What to produce:
Give again, exactly as written, each line of the material below starting at the line that contains "Idempotent course enrollment" and ending at the line that contains "- for button". Both ends count, and no other line does.

Record excerpts:

▽

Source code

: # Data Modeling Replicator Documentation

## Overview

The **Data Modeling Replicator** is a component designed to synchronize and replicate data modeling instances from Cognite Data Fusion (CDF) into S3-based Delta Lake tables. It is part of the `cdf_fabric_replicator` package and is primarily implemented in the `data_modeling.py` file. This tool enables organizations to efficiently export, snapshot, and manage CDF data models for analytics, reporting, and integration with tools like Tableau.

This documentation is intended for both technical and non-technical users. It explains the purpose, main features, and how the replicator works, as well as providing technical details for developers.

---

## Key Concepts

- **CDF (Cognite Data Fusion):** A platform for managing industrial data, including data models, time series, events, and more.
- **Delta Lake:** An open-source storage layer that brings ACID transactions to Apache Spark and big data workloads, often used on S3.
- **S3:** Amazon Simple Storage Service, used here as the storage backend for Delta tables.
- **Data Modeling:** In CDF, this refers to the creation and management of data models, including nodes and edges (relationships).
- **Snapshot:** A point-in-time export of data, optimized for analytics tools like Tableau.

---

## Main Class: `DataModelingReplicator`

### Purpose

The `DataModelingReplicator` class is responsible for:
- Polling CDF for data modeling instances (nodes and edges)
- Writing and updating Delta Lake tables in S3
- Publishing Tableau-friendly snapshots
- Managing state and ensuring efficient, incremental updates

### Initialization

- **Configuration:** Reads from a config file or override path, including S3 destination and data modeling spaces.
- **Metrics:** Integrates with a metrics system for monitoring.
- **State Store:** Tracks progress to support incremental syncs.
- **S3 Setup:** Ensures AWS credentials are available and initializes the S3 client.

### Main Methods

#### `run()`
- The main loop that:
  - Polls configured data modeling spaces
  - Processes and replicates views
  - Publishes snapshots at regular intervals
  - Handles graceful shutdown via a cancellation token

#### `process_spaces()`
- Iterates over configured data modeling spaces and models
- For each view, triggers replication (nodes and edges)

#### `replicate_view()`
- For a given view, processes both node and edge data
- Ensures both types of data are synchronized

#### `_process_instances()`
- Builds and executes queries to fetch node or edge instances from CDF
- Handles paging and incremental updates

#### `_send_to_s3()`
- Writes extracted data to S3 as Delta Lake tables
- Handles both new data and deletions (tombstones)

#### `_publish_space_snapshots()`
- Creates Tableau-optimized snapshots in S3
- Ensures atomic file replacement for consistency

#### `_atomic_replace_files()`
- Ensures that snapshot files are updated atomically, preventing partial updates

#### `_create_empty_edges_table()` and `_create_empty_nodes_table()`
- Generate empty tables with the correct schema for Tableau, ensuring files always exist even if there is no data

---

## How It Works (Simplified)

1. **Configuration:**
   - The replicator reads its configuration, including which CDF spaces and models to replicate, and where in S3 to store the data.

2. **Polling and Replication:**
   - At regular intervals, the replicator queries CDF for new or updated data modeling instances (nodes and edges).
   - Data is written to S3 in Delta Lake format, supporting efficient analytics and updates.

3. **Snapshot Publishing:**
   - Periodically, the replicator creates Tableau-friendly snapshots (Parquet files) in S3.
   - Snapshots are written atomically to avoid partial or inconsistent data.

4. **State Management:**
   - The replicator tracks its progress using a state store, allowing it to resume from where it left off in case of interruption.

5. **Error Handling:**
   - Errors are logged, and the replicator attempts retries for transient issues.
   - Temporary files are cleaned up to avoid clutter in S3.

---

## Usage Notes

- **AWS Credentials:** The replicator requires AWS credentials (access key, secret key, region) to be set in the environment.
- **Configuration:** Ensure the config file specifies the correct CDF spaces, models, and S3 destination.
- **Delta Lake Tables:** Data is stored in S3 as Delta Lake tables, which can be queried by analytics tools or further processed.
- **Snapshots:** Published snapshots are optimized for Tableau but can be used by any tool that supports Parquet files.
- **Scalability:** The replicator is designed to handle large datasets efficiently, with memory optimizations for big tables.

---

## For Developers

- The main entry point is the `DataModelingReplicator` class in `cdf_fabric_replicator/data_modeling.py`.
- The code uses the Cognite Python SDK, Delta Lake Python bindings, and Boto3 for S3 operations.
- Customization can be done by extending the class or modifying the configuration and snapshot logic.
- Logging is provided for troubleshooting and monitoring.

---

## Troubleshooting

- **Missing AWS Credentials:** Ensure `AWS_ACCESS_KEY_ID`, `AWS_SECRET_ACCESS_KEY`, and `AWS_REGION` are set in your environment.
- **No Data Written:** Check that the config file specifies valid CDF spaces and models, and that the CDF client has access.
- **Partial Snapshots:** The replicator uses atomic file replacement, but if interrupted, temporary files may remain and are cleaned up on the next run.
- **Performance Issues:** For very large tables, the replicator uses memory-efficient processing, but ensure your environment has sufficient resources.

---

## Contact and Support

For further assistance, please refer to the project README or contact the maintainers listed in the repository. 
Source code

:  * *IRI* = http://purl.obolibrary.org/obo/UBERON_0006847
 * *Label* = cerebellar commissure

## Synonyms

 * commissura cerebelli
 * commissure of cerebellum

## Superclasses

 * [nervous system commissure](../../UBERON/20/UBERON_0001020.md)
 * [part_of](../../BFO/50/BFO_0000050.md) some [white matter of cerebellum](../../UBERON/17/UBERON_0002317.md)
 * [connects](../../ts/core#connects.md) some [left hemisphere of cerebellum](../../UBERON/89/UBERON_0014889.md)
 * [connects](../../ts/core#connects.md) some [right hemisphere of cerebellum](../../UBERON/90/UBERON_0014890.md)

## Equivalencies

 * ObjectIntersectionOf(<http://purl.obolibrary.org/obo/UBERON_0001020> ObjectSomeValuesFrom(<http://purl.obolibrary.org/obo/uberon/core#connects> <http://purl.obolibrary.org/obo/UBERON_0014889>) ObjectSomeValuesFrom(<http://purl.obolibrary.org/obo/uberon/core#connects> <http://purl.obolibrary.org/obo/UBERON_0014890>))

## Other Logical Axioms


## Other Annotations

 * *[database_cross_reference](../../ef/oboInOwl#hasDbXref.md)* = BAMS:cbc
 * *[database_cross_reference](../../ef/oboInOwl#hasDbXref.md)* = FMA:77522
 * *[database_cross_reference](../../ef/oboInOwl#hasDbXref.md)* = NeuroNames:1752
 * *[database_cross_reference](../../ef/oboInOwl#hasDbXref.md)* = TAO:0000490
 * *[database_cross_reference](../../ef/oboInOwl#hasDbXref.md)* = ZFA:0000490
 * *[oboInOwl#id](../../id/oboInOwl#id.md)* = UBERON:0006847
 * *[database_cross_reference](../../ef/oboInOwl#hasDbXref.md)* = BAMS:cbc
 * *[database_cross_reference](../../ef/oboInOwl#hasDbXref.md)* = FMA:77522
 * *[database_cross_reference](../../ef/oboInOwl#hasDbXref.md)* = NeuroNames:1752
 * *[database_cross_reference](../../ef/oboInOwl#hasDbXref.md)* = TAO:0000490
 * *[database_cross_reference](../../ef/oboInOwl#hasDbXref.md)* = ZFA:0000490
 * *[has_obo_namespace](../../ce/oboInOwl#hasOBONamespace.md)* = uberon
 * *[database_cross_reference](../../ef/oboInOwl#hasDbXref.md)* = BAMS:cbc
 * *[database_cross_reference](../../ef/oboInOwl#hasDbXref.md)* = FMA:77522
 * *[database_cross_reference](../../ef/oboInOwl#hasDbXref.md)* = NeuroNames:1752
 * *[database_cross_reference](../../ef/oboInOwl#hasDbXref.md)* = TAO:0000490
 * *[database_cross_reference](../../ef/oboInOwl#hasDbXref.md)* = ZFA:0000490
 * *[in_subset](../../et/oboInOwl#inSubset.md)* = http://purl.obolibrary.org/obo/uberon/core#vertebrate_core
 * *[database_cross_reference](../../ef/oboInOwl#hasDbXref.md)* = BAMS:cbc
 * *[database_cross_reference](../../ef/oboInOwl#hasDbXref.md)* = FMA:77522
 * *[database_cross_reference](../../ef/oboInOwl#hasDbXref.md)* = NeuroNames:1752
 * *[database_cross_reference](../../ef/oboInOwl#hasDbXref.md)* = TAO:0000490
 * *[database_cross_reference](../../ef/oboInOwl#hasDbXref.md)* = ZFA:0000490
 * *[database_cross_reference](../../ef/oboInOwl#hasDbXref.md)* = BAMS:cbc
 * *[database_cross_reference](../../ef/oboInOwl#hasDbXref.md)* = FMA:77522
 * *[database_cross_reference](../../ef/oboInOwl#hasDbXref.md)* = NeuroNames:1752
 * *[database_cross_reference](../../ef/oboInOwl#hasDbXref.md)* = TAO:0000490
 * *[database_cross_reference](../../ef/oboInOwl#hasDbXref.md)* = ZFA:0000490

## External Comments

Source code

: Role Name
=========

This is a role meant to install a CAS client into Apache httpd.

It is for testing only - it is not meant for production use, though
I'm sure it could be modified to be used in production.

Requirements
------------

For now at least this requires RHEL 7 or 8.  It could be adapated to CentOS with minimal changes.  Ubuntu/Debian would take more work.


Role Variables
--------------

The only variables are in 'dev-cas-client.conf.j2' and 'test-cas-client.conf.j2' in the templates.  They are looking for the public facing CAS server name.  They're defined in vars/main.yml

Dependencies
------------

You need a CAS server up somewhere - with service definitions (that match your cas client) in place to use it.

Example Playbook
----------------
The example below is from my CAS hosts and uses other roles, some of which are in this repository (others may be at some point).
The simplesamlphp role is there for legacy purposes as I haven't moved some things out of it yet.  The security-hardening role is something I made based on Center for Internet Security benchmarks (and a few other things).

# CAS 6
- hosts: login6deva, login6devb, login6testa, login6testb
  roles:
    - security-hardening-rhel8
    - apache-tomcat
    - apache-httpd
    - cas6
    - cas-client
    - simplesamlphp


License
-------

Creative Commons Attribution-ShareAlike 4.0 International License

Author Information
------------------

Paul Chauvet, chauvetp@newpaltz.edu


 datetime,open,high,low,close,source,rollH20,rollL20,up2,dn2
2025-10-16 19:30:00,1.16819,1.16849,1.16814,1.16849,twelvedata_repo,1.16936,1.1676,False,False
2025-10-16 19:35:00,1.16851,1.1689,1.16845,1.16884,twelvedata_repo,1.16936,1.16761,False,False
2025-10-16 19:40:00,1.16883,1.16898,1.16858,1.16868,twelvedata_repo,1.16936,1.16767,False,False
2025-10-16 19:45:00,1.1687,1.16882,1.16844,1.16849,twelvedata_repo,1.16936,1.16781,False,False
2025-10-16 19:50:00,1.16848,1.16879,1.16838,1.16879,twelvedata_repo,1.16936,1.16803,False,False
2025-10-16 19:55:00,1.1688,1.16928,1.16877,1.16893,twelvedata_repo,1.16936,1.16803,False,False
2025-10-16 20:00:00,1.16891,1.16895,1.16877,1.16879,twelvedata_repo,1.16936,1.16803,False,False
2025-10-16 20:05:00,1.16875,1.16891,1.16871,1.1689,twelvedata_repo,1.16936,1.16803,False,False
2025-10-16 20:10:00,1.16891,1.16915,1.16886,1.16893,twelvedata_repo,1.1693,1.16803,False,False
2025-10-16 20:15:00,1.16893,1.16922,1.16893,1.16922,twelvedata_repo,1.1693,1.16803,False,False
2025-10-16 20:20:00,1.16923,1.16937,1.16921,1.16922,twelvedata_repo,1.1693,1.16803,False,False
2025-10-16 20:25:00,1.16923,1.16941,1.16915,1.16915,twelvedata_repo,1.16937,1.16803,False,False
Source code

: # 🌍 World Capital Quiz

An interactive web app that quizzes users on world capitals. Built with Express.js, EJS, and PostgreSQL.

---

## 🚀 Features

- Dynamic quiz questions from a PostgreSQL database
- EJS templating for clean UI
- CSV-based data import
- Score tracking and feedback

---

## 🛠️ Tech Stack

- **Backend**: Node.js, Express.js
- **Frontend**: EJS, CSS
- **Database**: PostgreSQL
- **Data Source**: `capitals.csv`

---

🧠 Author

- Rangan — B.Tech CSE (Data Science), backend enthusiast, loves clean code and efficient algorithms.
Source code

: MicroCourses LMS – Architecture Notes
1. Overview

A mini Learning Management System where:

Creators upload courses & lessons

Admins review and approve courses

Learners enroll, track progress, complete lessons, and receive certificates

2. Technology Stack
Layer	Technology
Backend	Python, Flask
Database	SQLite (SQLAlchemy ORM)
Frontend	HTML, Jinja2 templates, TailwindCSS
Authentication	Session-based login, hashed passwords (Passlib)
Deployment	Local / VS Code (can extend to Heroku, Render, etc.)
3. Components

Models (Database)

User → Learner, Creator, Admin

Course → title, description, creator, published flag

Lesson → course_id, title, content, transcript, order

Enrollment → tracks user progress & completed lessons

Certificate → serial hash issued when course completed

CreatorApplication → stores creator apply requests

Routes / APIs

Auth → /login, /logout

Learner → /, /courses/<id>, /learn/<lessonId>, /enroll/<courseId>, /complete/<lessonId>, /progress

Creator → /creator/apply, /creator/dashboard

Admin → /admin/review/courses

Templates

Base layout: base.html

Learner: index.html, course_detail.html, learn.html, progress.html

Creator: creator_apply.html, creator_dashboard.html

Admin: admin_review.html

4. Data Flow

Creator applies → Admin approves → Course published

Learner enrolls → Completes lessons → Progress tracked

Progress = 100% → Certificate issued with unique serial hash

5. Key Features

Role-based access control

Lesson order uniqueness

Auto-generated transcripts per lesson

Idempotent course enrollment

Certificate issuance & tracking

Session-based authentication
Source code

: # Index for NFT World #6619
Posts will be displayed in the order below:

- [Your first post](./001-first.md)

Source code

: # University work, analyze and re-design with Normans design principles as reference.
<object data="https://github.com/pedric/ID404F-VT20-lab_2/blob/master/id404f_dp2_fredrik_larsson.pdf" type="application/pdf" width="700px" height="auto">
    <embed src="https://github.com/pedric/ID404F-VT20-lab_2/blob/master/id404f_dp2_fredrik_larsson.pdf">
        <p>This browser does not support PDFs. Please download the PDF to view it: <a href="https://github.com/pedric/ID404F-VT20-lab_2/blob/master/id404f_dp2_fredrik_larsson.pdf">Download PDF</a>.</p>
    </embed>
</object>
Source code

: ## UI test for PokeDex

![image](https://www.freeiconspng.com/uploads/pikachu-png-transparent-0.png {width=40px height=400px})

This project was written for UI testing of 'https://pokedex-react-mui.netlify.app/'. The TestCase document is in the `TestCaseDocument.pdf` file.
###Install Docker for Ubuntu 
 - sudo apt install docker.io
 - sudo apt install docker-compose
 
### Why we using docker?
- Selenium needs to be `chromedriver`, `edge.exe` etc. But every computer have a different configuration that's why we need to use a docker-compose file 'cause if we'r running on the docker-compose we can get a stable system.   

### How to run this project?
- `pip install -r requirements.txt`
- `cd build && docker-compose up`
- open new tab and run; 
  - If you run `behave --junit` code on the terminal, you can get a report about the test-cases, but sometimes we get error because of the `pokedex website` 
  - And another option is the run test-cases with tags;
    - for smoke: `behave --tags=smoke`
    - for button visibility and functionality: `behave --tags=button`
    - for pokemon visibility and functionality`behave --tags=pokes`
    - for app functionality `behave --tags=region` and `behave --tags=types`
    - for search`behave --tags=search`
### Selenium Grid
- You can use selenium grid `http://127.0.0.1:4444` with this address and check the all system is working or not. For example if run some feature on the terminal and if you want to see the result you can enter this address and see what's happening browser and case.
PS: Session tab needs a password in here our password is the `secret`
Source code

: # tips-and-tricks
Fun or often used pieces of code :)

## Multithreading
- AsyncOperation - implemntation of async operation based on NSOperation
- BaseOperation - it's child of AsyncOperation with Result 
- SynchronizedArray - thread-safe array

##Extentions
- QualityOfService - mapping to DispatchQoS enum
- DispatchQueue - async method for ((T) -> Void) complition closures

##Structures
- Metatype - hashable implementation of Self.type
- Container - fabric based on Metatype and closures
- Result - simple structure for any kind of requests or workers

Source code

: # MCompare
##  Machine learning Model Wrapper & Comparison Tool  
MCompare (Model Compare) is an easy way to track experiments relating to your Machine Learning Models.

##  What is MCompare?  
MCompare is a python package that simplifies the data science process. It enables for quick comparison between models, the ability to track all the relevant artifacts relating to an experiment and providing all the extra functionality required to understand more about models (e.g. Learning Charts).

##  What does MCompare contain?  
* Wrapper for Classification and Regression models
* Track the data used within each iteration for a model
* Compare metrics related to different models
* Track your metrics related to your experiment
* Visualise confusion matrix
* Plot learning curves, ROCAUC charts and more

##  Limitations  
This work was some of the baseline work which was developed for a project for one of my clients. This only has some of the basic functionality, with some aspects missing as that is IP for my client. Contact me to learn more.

△

Solution to the exercise:
Idempotent course enrollment

Certificate issuance & tracking

Session-based authentication
Source code

: # Index for NFT World #6619
Posts will be displayed in the order below:

- [Your first post](./001-first.md)

Source code

: # University work, analyze and re-design with Normans design principles as reference.
<object data="https://github.com/pedric/ID404F-VT20-lab_2/blob/master/id404f_dp2_fredrik_larsson.pdf" type="application/pdf" width="700px" height="auto">
    <embed src="https://github.com/pedric/ID404F-VT20-lab_2/blob/master/id404f_dp2_fredrik_larsson.pdf">
        <p>This browser does not support PDFs. Please download the PDF to view it: <a href="https://github.com/pedric/ID404F-VT20-lab_2/blob/master/id404f_dp2_fredrik_larsson.pdf">Download PDF</a>.</p>
    </embed>
</object>
Source code

: ## UI test for PokeDex

![image](https://www.freeiconspng.com/uploads/pikachu-png-transparent-0.png {width=40px height=400px})

This project was written for UI testing of 'https://pokedex-react-mui.netlify.app/'. The TestCase document is in the `TestCaseDocument.pdf` file.
###Install Docker for Ubuntu 
 - sudo apt install docker.io
 - sudo apt install docker-compose
 
### Why we using docker?
- Selenium needs to be `chromedriver`, `edge.exe` etc. But every computer have a different configuration that's why we need to use a docker-compose file 'cause if we'r running on the docker-compose we can get a stable system.   

### How to run this project?
- `pip install -r requirements.txt`
- `cd build && docker-compose up`
- open new tab and run; 
  - If you run `behave --junit` code on the terminal, you can get a report about the test-cases, but sometimes we get error because of the `pokedex website` 
  - And another option is the run test-cases with tags;
    - for smoke: `behave --tags=smoke`
    - for button visibility and functionality: `behave --tags=button`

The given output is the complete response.